John Willard Raught signature

by Dr. Lori Verderame

Born in Dunmore, Pennsylvania, the artist John Willard Raught is closely affiliated with the area artists in and around Scranton/Dunmore, Pennsylvania. He is best known for his landscape compositions featuring rivers, river towns, farms and genre scenes from northeastern Pennsylvania.

From an early age, Raught showed an interest in art and a love for nature spending many days drawing and painting in the hills of Moosic, Moscow, and the nearby Pocono Mountains.
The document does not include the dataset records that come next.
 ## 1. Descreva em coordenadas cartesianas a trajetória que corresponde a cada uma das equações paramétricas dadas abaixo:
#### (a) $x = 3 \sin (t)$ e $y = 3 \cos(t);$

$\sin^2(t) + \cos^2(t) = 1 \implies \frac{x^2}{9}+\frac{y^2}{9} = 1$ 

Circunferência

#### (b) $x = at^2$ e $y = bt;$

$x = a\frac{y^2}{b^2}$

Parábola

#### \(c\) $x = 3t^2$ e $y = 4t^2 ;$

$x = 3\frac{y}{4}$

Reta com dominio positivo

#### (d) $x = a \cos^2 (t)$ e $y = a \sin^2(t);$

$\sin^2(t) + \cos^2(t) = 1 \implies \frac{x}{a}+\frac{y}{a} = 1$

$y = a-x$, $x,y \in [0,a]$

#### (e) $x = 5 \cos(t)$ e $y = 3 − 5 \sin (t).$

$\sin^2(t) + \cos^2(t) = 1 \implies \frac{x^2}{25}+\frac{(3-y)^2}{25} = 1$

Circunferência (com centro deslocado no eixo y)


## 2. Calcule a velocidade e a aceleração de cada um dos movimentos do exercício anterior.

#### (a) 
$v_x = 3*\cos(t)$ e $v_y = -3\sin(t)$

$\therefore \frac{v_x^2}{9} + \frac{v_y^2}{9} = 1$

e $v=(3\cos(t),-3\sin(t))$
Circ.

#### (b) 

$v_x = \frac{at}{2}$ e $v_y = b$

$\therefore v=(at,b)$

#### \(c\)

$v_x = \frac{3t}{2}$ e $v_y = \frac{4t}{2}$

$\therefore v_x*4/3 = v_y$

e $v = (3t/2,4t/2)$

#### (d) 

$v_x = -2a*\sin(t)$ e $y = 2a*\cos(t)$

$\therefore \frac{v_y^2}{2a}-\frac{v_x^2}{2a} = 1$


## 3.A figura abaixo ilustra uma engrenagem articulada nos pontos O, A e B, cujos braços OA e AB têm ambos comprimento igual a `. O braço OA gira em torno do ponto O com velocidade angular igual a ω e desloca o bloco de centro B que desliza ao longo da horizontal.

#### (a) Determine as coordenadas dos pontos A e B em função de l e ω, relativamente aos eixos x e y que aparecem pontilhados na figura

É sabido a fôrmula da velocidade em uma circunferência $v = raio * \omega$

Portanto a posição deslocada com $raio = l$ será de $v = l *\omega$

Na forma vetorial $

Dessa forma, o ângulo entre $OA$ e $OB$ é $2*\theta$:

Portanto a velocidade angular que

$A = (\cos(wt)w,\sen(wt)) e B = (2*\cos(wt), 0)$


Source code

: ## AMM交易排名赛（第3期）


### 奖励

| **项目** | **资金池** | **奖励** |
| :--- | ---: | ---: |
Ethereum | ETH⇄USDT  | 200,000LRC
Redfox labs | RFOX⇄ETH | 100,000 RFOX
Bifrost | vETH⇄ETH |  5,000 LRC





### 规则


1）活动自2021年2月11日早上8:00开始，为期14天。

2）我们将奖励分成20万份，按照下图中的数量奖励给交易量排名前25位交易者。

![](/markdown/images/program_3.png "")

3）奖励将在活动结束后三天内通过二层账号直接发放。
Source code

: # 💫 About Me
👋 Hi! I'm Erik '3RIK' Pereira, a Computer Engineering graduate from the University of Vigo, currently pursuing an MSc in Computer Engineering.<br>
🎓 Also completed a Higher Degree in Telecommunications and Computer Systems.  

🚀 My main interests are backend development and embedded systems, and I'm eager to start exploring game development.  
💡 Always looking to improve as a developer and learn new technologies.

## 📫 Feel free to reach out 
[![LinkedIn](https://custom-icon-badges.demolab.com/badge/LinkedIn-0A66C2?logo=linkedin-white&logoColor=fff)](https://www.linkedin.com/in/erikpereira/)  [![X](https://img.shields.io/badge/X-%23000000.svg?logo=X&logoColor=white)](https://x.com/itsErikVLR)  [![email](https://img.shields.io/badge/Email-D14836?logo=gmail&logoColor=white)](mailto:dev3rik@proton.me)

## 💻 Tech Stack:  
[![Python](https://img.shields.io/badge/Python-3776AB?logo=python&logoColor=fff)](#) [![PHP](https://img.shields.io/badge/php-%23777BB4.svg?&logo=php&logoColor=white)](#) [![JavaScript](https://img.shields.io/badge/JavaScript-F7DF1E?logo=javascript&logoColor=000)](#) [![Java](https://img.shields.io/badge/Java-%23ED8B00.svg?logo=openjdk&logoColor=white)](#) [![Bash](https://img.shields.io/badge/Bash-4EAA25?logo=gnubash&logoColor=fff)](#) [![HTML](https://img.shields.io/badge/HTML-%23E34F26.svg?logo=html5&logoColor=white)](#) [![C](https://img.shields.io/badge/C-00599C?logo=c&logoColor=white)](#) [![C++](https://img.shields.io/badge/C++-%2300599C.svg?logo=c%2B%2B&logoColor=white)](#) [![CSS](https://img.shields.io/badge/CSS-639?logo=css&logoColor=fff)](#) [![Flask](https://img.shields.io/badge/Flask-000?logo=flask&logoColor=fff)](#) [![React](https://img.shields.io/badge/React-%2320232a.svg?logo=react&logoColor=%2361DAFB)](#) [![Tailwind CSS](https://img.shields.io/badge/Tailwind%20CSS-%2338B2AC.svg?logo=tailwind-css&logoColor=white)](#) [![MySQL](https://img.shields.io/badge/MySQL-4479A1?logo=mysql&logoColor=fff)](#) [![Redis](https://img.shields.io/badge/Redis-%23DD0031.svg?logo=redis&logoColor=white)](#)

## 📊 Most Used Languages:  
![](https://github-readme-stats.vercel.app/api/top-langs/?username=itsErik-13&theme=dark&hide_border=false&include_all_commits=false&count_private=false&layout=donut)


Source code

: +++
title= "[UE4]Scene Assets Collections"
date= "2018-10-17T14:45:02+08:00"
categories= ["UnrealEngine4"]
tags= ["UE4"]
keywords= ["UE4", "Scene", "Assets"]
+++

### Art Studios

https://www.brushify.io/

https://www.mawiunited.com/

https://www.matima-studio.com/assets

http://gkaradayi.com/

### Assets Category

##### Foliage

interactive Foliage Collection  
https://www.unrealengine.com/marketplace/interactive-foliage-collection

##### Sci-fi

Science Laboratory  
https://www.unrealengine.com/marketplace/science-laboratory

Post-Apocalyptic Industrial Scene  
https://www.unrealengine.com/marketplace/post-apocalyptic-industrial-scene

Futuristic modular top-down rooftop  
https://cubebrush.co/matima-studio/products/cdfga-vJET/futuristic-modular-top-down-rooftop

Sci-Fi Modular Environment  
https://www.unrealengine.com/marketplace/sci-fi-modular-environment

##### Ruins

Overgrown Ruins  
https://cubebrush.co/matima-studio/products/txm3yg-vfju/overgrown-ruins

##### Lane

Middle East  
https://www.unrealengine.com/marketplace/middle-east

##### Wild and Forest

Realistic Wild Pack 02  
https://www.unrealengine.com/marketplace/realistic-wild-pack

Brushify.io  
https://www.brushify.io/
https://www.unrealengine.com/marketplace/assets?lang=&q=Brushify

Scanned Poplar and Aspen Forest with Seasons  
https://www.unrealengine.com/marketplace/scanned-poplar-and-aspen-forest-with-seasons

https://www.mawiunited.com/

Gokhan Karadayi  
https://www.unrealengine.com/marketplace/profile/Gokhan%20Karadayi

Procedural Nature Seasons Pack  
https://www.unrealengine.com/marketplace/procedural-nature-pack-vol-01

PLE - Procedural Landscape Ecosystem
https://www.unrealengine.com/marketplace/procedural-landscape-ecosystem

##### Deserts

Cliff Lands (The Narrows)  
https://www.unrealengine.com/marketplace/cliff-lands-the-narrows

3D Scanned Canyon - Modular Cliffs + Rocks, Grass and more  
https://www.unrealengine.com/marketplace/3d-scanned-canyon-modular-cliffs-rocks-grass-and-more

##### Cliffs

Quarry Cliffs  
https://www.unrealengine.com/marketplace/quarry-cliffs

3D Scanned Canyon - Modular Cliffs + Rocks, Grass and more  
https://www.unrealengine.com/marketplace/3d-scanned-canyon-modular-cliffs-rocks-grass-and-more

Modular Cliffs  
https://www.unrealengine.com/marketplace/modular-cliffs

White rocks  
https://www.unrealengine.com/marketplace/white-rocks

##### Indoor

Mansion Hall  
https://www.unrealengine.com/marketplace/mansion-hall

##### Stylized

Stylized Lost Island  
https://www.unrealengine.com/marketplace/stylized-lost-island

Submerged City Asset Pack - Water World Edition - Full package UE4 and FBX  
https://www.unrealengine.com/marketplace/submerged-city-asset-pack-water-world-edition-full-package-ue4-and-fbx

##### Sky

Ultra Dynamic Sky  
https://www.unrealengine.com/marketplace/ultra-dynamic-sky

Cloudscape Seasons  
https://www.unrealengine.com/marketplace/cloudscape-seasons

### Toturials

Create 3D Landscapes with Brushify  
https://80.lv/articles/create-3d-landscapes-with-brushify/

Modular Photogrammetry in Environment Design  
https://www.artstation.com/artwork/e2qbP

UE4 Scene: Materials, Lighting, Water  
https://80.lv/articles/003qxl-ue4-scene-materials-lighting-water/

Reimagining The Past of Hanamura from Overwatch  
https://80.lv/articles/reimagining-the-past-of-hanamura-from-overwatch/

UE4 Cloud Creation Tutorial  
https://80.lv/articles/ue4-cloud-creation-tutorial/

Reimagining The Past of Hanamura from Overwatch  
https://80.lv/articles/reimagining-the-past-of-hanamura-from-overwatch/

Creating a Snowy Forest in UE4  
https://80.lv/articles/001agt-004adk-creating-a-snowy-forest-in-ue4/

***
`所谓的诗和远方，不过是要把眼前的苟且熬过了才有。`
He was employed in 1872 as a telegraph operator for the Pennsylvania Coal Company’s gravity railroad in Dunmore, PA. He saved his money to take art lessons and by 1880, Raught enrolled at the National Academy of Design in New York City. He studied at the National Academy for four years.

Studied Impressionism

In the spring of 1885, he left for Paris to study at the Academie Julian. Primarily a landscape painter, Raught studied at the National Academy of Design, and in Paris with Lefebvre and Boulanger from 1886 to 1887. He traveled to Normandy, Brittany, Rouen, and Giverny, Monet’s home. Raught traveled to Pont-Aven where the famed post-impressionist, Paul Gauguin painted. Impressionism effected Raught’s landscapes yet he was more interested in the work of the Barbizon school, a group of painters dedicated to capturing nature directly onto canvas. The Barbizon school, named for the forest of Fontainebleau where they worked and painted, was a group of painters active in the mid 1800s that included Millet, Daubigny, Corot, and Rousseau. Their artwork combined melancholy Romanticism with the direct observation of nature, referred to as “plein-aire” painting because the artist worked directly from nature rather than painting subjects from memory in the studio.

Raught signature

Raught returned to the United States in the 1890s and established studios in New York City and in his native Scranton, Pennsylvania. He also painted along the east coast to northern Maine. He was dedicated to subject matter that addressed the Industrial Revolution and its imagery of the coal regions of northeastern Pennsylvania.

Raught exhibited his paintings at the Pennsylvania Academy of the Fine Arts in Philadelphia from circa late 1880s-1910; Paris Salon in 1889; and the Brooklyn Art Association, the Boston Art Club, and the Art Institute of Chicago. The majority of Raught’s career artwork was produced in Northeastern Pennsylvania and New York City.